Ancora, si evidenzia il tema del miglioramento della qualità del sistema di formazione continua nel settore della salute: costituisce un obiettivo costante e ineliminabile dell’attività della CNFC, fin dalla sua istituzione. Nel perseguimento di tale obiettivo la CNFC si avvale di una sua articolazione, la Sezione III, e di un organismo ausiliario, l’Osservatorio nazionale per la qualità della formazione continua (di seguito: Osservatorio nazionale). Il rinnovo dell’organismo ausiliario, avvenuto con provvedimento del Ministro della Salute del 27 giugno 2024, permetterà di progredire, nell’anno in corso, nel raggiungimento di tutti gli obiettivi triennali in materia di qualità, già fissati dal Programma Nazionale ECM 2023-2025.

Con riguardo alla tutela dell’indipendenza dei contenuti formativi nel corso del triennio 2023-2025 si continuerà con l’attività, posta in capo al Comitato di Garanzia, di verifica presso gli eventi ECM.

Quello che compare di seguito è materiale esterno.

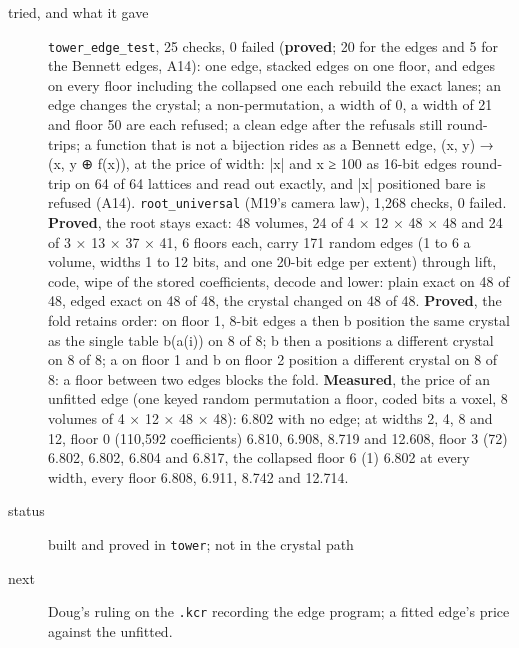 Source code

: \begin{description}
\item[{tried, and what it gave}] \texttt{tower\_\allowbreak{}edge\_\allowbreak{}test}, 25 checks, 0 failed (\textbf{proved}; 20 for the edges and 5 for the Bennett edges, A14): one edge, stacked edges on one floor, and edges on every floor including the collapsed one each rebuild the exact lanes; an edge changes the crystal; a non-permutation, a width of 0, a width of 21 and floor 50 are each refused; a clean edge after the refusals still round-trips; a function that is not a bijection rides as a Bennett edge, (x, y) → (x, y ⊕ f(x)), at the price of width: |x| and x ≥ 100 as 16-bit edges round-trip on 64 of 64 lattices and read out exactly, and |x| positioned bare is refused (A14). \texttt{root\_\allowbreak{}universal} (M19's camera law), 1,268 checks, 0 failed. \textbf{Proved}, the root stays exact: 48 volumes, 24 of 4 × 12 × 48 × 48 and 24 of 3 × 13 × 37 × 41, 6 floors each, carry 171 random edges (1 to 6 a volume, widths 1 to 12 bits, and one 20-bit edge per extent) through lift, code, wipe of the stored coefficients, decode and lower: plain exact on 48 of 48, edged exact on 48 of 48, the crystal changed on 48 of 48. \textbf{Proved}, the fold retains order: on floor 1, 8-bit edges a then b position the same crystal as the single table b(a(i)) on 8 of 8; b then a positions a different crystal on 8 of 8; a on floor 1 and b on floor 2 position a different crystal on 8 of 8: a floor between two edges blocks the fold. \textbf{Measured}, the price of an unfitted edge (one keyed random permutation a floor, coded bits a voxel, 8 volumes of 4 × 12 × 48 × 48): 6.802 with no edge; at widths 2, 4, 8 and 12, floor 0 (110,592 coefficients) 6.810, 6.908, 8.719 and 12.608, floor 3 (72) 6.802, 6.802, 6.804 and 6.817, the collapsed floor 6 (1) 6.802 at every width, every floor 6.808, 6.911, 8.742 and 12.714.
\item[{status}] built and proved in \texttt{tower}; not in the crystal path
\item[{next}] Doug's ruling on the \texttt{.\allowbreak{}kcr} recording the edge program; a fitted edge's price against the unfitted.
\end{description}


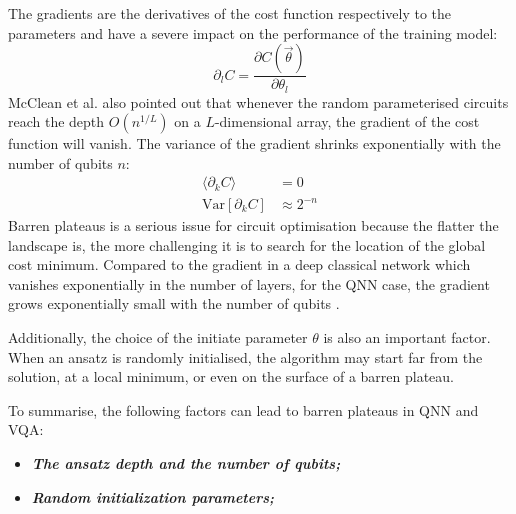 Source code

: The gradients are the derivatives of the cost function respectively to the parameters and have a severe impact on the performance of the training model:
\begin{equation}
    \partial_l C = \frac{\partial C(\vec{\theta})}{\partial\theta_l}
\end{equation}
McClean et al. \cite{mccleanBarrenPlateausQuantum2018} also pointed out that whenever the random parameterised circuits reach the depth $O(n^{1/L})$ on a $L$-dimensional array, the gradient of the cost function will vanish.
The variance of the gradient shrinks exponentially with the number of qubits $n$:
\begin{align}
    \langle \partial_k C\rangle & = 0  \label{Vanish Gradient}                  \\
    \mathrm{Var}[\partial_k C]  & \approx 2^{-n}  \label{Variance expo smaller}
\end{align}
Barren plateaus is a serious issue for circuit optimisation because the flatter the landscape is, the more challenging it is to search for the location of the global cost minimum.
Compared to the gradient in a deep classical network which vanishes exponentially in the number of layers, for the QNN case, the gradient grows exponentially small with the number of qubits \cite{mccleanBarrenPlateausQuantum2018}.

Additionally, the choice of the initiate parameter $\theta$ is also an important factor. When an ansatz is randomly initialised, the algorithm may start far from the solution, at a local minimum, or even on the surface of a barren plateau.

To summarise, the following factors can lead to barren plateaus in QNN and VQA:
\begin{itemize}
    \item \textbf{\emph{The ansatz depth and the number of qubits;}}
    \item \textbf{\emph{Random initialization parameters;}}
\end{itemize}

Il diritto alla formazione continua è un principio fondamentale per garantire lo sviluppo professionale dei professionisti sanitari italiani. In questo scenario, il ruolo della CNFC nel prossimo anno, insieme alle sue sezioni e agli organismi di supporto, sarà quello di identificare le barriere che impediscono ai professionisti di partecipare alle attività ECM e di elaborare strategie per rimuoverle.

Per quanto riguarda il profilo dell’accessibilità degli eventi ECM, i regolatori istituzionali della formazione continua dovranno porsi l’obiettivo di eliminare le barriere che si frappongono alla piena partecipazione al programma ECM da parte delle persone con disabilità.

Per quanto riguarda la carenza di offerta formativa, la problematica è stata individuata nella mancanza di un’offerta specialistica mirata nello specifico a determinate professioni destinatarie. Sarà dunque necessario effettuare un’analisi che consentirà di evidenziare eventuali professioni che risultino carenti di offerta formativa e di pianificare interventi correttivi per colmare tali lacune. Pertanto, nel corso del prossimo anno, l’attenzione della CNFC dovrà focalizzarsi innanzitutto su una valutazione, in termini numerici, dei professionisti iscritti in ogni categoria professionale.

Nel corso del triennio, la CNFC proseguirà l’attività nell’ambito dei procedimenti amministrativi nei quali assume funzione decisoria, di seguito elencati: procedimenti finalizzati all’accreditamento provvisorio; procedimenti finalizzati all’accreditamento standard; procedimenti finalizzati al rinnovo dell’accreditamento standard; procedimenti di variazione; procedimenti sanzionatori.

Ai fini della diffusione della normativa di settore e delle regole di funzionamento del sistema ECM, nel corso del 2025 potrà essere programmato un evento per discutere e analizzare i dati relativi all’ECM nel presente triennio.

Rispetto al portale informatico l’obiettivo prefissato è il costante aggiornamento delle sezioni relative alla normativa e alle decisioni adottate dalla CNFC. Tale obiettivo è finalizzato alla migliore diffusione delle regole di funzionamento del sistema ECM all’interno della comunità dei professionisti sanitari e dei provider. Infine secondo quanto previsto dall’art. 96 dell’Accordo Stato Regioni del 2 febbraio 2017, potrà essere implementato un albo nazionale dei provider che contenga non soltanto gli eventi erogati dai provider nazionali, ma anche quelli dei provider regionali e delle province autonomi di Trento e Bolzano.